WORK INSTRUCTION:
Would you return the entries exactly, with every line intact?
* * *
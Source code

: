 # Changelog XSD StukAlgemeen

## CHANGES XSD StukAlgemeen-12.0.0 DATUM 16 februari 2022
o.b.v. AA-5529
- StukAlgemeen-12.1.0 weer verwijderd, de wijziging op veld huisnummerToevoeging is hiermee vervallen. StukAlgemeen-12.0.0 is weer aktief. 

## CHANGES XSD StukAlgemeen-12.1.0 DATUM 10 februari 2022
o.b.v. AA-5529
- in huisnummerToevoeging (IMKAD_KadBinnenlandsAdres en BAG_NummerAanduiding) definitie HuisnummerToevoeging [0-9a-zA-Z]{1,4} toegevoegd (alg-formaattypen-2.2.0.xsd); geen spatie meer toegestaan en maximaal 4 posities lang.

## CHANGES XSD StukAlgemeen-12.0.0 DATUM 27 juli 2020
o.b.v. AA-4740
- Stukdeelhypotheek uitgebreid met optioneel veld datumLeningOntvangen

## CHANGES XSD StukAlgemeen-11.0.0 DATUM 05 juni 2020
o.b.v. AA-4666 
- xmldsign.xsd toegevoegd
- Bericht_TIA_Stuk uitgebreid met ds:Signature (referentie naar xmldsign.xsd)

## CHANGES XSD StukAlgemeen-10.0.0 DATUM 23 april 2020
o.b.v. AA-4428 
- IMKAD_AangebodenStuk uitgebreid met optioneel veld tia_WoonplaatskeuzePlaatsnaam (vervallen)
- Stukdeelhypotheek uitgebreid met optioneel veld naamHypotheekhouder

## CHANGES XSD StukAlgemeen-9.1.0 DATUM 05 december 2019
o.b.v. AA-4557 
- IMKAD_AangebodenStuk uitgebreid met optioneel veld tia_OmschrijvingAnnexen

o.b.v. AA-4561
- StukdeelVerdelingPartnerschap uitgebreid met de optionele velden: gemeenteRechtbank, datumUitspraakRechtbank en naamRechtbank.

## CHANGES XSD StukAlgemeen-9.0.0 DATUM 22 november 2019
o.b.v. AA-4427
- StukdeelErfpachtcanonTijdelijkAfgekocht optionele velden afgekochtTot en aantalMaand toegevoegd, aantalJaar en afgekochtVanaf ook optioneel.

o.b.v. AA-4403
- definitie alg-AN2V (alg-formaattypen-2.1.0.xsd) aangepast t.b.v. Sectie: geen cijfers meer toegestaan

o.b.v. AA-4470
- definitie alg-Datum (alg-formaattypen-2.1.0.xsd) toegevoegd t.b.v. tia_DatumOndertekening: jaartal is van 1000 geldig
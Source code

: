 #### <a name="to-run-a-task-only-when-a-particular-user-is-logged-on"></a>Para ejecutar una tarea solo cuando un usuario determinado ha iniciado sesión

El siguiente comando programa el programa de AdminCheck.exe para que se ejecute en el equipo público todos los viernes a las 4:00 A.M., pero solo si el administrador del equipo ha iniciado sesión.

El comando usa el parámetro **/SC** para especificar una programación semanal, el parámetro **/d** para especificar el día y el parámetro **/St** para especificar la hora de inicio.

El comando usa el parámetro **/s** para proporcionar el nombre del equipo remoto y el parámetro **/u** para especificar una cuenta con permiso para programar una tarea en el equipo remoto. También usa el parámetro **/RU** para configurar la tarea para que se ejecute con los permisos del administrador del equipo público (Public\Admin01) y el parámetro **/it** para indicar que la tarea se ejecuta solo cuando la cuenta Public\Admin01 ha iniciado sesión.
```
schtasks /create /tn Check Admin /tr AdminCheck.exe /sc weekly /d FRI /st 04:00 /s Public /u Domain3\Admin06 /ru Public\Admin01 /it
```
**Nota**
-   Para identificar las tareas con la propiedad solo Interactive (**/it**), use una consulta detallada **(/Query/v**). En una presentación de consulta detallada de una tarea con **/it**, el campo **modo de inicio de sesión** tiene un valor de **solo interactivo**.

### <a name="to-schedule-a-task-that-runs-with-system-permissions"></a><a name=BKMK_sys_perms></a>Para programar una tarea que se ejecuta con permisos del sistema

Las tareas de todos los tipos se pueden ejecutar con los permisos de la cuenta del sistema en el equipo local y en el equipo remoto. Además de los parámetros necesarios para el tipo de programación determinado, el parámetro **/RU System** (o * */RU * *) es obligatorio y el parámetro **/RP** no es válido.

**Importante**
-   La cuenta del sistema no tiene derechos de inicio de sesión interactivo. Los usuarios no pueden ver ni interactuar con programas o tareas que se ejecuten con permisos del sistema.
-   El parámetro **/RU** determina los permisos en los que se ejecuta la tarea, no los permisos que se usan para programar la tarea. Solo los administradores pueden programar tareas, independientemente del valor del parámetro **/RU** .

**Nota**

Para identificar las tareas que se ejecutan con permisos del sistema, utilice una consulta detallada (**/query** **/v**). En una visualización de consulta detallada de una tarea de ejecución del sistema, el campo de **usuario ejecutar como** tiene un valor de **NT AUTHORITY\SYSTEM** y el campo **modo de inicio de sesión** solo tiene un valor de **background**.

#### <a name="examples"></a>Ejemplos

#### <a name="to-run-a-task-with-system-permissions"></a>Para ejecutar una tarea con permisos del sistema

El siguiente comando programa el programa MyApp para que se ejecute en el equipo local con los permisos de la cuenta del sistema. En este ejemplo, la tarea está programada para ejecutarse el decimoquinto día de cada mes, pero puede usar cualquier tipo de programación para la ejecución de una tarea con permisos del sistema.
* * *
ANSWER SECTION:
Source code

: # Changelog XSD StukAlgemeen

## CHANGES XSD StukAlgemeen-12.0.0 DATUM 16 februari 2022
o.b.v. AA-5529
- StukAlgemeen-12.1.0 weer verwijderd, de wijziging op veld huisnummerToevoeging is hiermee vervallen. StukAlgemeen-12.0.0 is weer aktief. 

## CHANGES XSD StukAlgemeen-12.1.0 DATUM 10 februari 2022
o.b.v. AA-5529
- in huisnummerToevoeging (IMKAD_KadBinnenlandsAdres en BAG_NummerAanduiding) definitie HuisnummerToevoeging [0-9a-zA-Z]{1,4} toegevoegd (alg-formaattypen-2.2.0.xsd); geen spatie meer toegestaan en maximaal 4 posities lang.

## CHANGES XSD StukAlgemeen-12.0.0 DATUM 27 juli 2020
o.b.v. AA-4740
- Stukdeelhypotheek uitgebreid met optioneel veld datumLeningOntvangen

## CHANGES XSD StukAlgemeen-11.0.0 DATUM 05 juni 2020
o.b.v. AA-4666 
- xmldsign.xsd toegevoegd
- Bericht_TIA_Stuk uitgebreid met ds:Signature (referentie naar xmldsign.xsd)

## CHANGES XSD StukAlgemeen-10.0.0 DATUM 23 april 2020
o.b.v. AA-4428 
- IMKAD_AangebodenStuk uitgebreid met optioneel veld tia_WoonplaatskeuzePlaatsnaam (vervallen)
- Stukdeelhypotheek uitgebreid met optioneel veld naamHypotheekhouder

## CHANGES XSD StukAlgemeen-9.1.0 DATUM 05 december 2019
o.b.v. AA-4557 
- IMKAD_AangebodenStuk uitgebreid met optioneel veld tia_OmschrijvingAnnexen

o.b.v. AA-4561
- StukdeelVerdelingPartnerschap uitgebreid met de optionele velden: gemeenteRechtbank, datumUitspraakRechtbank en naamRechtbank.

## CHANGES XSD StukAlgemeen-9.0.0 DATUM 22 november 2019
o.b.v. AA-4427
- StukdeelErfpachtcanonTijdelijkAfgekocht optionele velden afgekochtTot en aantalMaand toegevoegd, aantalJaar en afgekochtVanaf ook optioneel.

o.b.v. AA-4403
- definitie alg-AN2V (alg-formaattypen-2.1.0.xsd) aangepast t.b.v. Sectie: geen cijfers meer toegestaan

o.b.v. AA-4470
- definitie alg-Datum (alg-formaattypen-2.1.0.xsd) toegevoegd t.b.v. tia_DatumOndertekening: jaartal is van 1000 geldig
Source code

: #### <a name="to-run-a-task-only-when-a-particular-user-is-logged-on"></a>Para ejecutar una tarea solo cuando un usuario determinado ha iniciado sesión

El siguiente comando programa el programa de AdminCheck.exe para que se ejecute en el equipo público todos los viernes a las 4:00 A.M., pero solo si el administrador del equipo ha iniciado sesión.

El comando usa el parámetro **/SC** para especificar una programación semanal, el parámetro **/d** para especificar el día y el parámetro **/St** para especificar la hora de inicio.

El comando usa el parámetro **/s** para proporcionar el nombre del equipo remoto y el parámetro **/u** para especificar una cuenta con permiso para programar una tarea en el equipo remoto. También usa el parámetro **/RU** para configurar la tarea para que se ejecute con los permisos del administrador del equipo público (Public\Admin01) y el parámetro **/it** para indicar que la tarea se ejecuta solo cuando la cuenta Public\Admin01 ha iniciado sesión.
```
schtasks /create /tn Check Admin /tr AdminCheck.exe /sc weekly /d FRI /st 04:00 /s Public /u Domain3\Admin06 /ru Public\Admin01 /it
```
**Nota**
-   Para identificar las tareas con la propiedad solo Interactive (**/it**), use una consulta detallada **(/Query/v**). En una presentación de consulta detallada de una tarea con **/it**, el campo **modo de inicio de sesión** tiene un valor de **solo interactivo**.

### <a name="to-schedule-a-task-that-runs-with-system-permissions"></a><a name=BKMK_sys_perms></a>Para programar una tarea que se ejecuta con permisos del sistema

Las tareas de todos los tipos se pueden ejecutar con los permisos de la cuenta del sistema en el equipo local y en el equipo remoto. Además de los parámetros necesarios para el tipo de programación determinado, el parámetro **/RU System** (o * */RU * *) es obligatorio y el parámetro **/RP** no es válido.

**Importante**
-   La cuenta del sistema no tiene derechos de inicio de sesión interactivo. Los usuarios no pueden ver ni interactuar con programas o tareas que se ejecuten con permisos del sistema.
-   El parámetro **/RU** determina los permisos en los que se ejecuta la tarea, no los permisos que se usan para programar la tarea. Solo los administradores pueden programar tareas, independientemente del valor del parámetro **/RU** .

**Nota**

Para identificar las tareas que se ejecutan con permisos del sistema, utilice una consulta detallada (**/query** **/v**). En una visualización de consulta detallada de una tarea de ejecución del sistema, el campo de **usuario ejecutar como** tiene un valor de **NT AUTHORITY\SYSTEM** y el campo **modo de inicio de sesión** solo tiene un valor de **background**.

#### <a name="examples"></a>Ejemplos

#### <a name="to-run-a-task-with-system-permissions"></a>Para ejecutar una tarea con permisos del sistema

El siguiente comando programa el programa MyApp para que se ejecute en el equipo local con los permisos de la cuenta del sistema. En este ejemplo, la tarea está programada para ejecutarse el decimoquinto día de cada mes, pero puede usar cualquier tipo de programación para la ejecución de una tarea con permisos del sistema.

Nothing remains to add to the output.